なんだか、その場合そのままエンディングに突入してしまいそうな雰囲気ではあれど。
彼らとの関係は果たして今後も続くのであろうか?
「……今日は世話になったな。……おかげで、ずいぶんと燃料を節約できた」
「誰かに言ったりしないよ。余った分は、好きに使うといいさ」
「……多少は、国にも貢献してやるさ。……たまにはな?」
「お、意外と真面目」
まあ、それが正解だろう。彼女は知る由もないことだが、一連の会話は生放送により全て公開済みだ。
彼女が横領した場合、面白半分でそれを通報した魔法の国のユーザーが居れば、お縄になるという展開も無いとは言えない。
コスモスの国に、横領や脱税に関する法律がどの程度整備されているかは知らないが。
「……今回の件、あいつらにはああ言ったが、ウチの国が関わっている可能性は大いにある」
「そうなんだ? 何か心当たりが?」
「……ああ、あの水晶を作るのに使ったであろう魔法の“クセ”に、覚えがある気がするんだ」
図面であれプログラムであれ、何かを組み上げるにあたってはどうしても個人の癖が出る。
それは、複雑であればあるほど顕著になるもの。それに見覚えがあるということは、彼女の知り合いであるという可能性があるのかも知れない。
《ってことは、コスモスを探ればいいってこと?》
《まだ分からん。

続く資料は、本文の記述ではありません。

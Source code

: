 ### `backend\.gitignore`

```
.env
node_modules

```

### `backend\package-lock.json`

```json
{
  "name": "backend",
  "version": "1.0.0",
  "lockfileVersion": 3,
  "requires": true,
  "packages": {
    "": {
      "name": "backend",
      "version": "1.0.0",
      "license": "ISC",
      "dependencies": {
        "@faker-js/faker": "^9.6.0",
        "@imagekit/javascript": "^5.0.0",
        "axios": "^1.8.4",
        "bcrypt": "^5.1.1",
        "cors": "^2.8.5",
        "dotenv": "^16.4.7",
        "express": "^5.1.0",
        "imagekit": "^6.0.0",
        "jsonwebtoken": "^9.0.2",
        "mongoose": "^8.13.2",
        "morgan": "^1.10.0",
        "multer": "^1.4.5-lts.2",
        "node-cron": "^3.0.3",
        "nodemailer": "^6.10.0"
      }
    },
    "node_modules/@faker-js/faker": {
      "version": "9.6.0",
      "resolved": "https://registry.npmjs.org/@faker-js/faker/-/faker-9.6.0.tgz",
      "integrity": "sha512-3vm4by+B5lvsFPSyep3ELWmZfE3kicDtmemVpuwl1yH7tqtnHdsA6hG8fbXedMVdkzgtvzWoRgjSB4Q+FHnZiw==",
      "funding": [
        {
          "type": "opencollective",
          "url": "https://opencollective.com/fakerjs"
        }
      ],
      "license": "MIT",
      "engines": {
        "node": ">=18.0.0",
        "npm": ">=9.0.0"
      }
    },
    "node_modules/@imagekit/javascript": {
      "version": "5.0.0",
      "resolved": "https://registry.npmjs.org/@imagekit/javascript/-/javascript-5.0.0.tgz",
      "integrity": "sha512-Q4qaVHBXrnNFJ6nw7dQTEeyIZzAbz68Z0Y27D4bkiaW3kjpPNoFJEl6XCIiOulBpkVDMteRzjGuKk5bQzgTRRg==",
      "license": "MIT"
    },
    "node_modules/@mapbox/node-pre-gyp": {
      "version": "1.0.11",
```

これからイベントがあるんだろう》
《いずれにせよ、魔法プレイヤーには朗報》
《棚ぼただな。ローズお姉さまに感謝しろよ》
《なんでお前が偉そうなんだよ(笑)》
「……いずれにせよ、何か分かったら連絡する。……常に答えられるよう、準備しておくんだな」
「ああ。待ってるよ」
「……ふん。冗談だ。……夜はきちんと寝ておけ」
《訂正しちゃうのかわいい!》
《口は悪いが根はいい子なんだなぁ》
《好きな子ほど素直になれないタイプ》
《ローズお姉さま、攻略する?》
《個人的には幼馴染の応援したい》
とりあえず、このゲームにおいてその予定はない。あちらの、本当の異世界と違って、NPCはあくまでNPC。そこに深入りする気は今のところ無かった。
ただ、それとは別に、連絡はいつでも受けられる準備はしておこう。ハルであれば、夜も一睡もせずに受信の待機が可能だ。
寝たくても寝られない、とも言う。
「……じゃあな。人任せにだけせずに、お前の国も調べておけよ」
「ああ、そうする。そのつもりだよ」
最後に少しだけ視線を交わして、彼女も自分の国の塔へと去って行った。
全ての代表が居なくなり、ハルの手元にはイベント終了を告げるウィンドウが表示される。この場で、これ以上の進展は無いようだ。
しばらく待っても何も展開がなく、全てが終わったことを肌で察したアイリが、イベント中は大人しく閉じていた口を元気に開くのだった。
「終わったのですね、ハルお姉さま! どうでしたか? これは成功、なのでしょうか!」
「大成功だねアイリ。ただ残念ながら、<子爵>へのランクアップはしなかったみたいだけど」
「まあ……、見る目がないのです! ですが、ハルお姉さまならばすぐに栄達が可能です!」
「そうありたいね。ありがとうアイリ」
どうやら、あとは国へと帰るだけらしい。ここを中継点として別の国へと渡るのも難しそうで、帰りはまた来た道を戻らねばならなそうだ。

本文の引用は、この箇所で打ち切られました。